During the story telling, I was moved by Monde's story of course because mostly I could identify with his story. Our conversation with Monde began on our way to Wynberg which I was already learning a lot from his knowledge about our fallen heroes in Biko and Prof Sobukhwe. Monde has a speacial ability of linking today's problems with yesterdays happenings and hopes (should haves). 

When I listened to stories from the white brothers and sisters who were there I must say that I came to realisation that they themselves are victims to a system that even though they may not necessarily love but they are beneficiaries of. I listened to one white brother with teary eyes who said that he is aware of his white previlege yet he doesn't know what to do with it. Even though I myself was moved by that sincere heart but I knew that I can't lie about the fact that there is nothing much this brother could necessarily do except to join hands with blacks in dismantling and destroying the white power structure which is the cause of every pain in South Afrika and Afrika in general. 

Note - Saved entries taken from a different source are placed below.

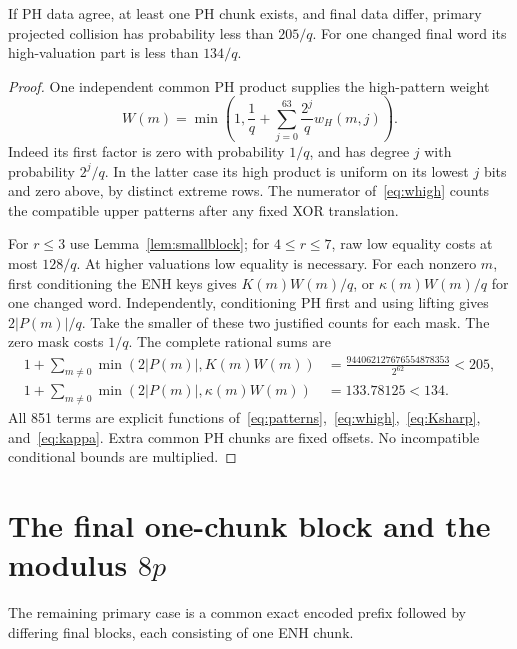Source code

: \begin{theorem}\label{thm:205}
If PH data agree, at least one PH chunk exists, and final data differ, primary projected collision has probability less than $205/q$. For one changed final word its high-valuation part is less than $134/q$.
\end{theorem}
\begin{proof}
One independent common PH product supplies the high-pattern weight
\begin{equation}\label{eq:forced}
 W(m)=\min\left(1,\frac1q+\sum_{j=0}^{63}\frac{2^j}{q}w_H(m,j)\right).
\end{equation}
Indeed its first factor is zero with probability $1/q$, and has degree $j$ with probability $2^j/q$. In the latter case its high product is uniform on its lowest $j$ bits and zero above, by distinct extreme rows. The numerator of~\eqref{eq:whigh} counts the compatible upper patterns after any fixed XOR translation.

For $r\le3$ use Lemma~\ref{lem:smallblock}; for $4\le r\le7$, raw low equality costs at most $128/q$. At higher valuations low equality is necessary. For each nonzero $m$, first conditioning the ENH keys gives $K(m)W(m)/q$, or $\kappa(m)W(m)/q$ for one changed word. Independently, conditioning PH first and using lifting gives $2|P(m)|/q$. Take the smaller of these two justified counts for each mask. The zero mask costs $1/q$. The complete rational sums are
\begin{align}
1+\sum_{m\ne0}\min(2|P(m)|,K(m)W(m))
 &=\frac{944062127676554878353}{2^{62}}<205,\label{eq:205sum}\\
1+\sum_{m\ne0}\min(2|P(m)|,\kappa(m)W(m))&=133.78125<134.\nonumber
\end{align}
All 851 terms are explicit functions of~\eqref{eq:patterns},~\eqref{eq:whigh},~\eqref{eq:Ksharp}, and~\eqref{eq:kappa}. Extra common PH chunks are fixed offsets. No incompatible conditional bounds are multiplied.
\end{proof}

\section{The final one-chunk block and the modulus \texorpdfstring{$8p$}{8p}}\label{sec:8p}
The remaining primary case is a common exact encoded prefix followed by differing final blocks, each consisting of one ENH chunk.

I was moved about the story of Jan who has been living at a black township Kayamandi in Stellenbosch for many years. He is the only white in that area. As moving this story is but it had to be made clear that for him it was a choice that he went to live and stay in Khayamnandi unlike the blacks living in that area. 

I was also moved by the story of a brother from England who moved in to Mannenberg which is one of the hardcore areas in the Cape flats. I was moved that this brother was making moves and courageous, intentional actions that were to bring about change in Mannenberg. This brother told us a story about privilege on how he managed to raise up funds from contacting few friends in a short space of time for him to be able to own a house in Manenberg. It went more touching when he told a story about how was he a victim of robbery and his house being broke into and still he had a choice to either stay in Mannenberg or to live in a white surburb. This still proves that privilege gives one choice which the black majority of this country don't have. 

Conversation that was in Bretts house was so transforming. I think it was a safe space for such a conversation rather than the social networks. It was in that conversation that I was able to look into peoples' eyes and allow them to be broken and hopeless and hopeful with all the roller coast of emotions. I think these kind of conversations can be more progressive if they could be happening all around the country. These conversations could be more progressive if they could be taking place in the workplace. I do think that conversation like prophecy did to Israel in bring about God's view to the people, conversation puts the different world views into one. The Western Worldview which is most likely to be found amongst the whites and the Afrikan worldview which could possibly be found amongst blacks. 

I must thank tbV for her delicious spaghetti and mince and I would also like to thank Brett and tbV for opening their house for such hard and uncomfortable talk.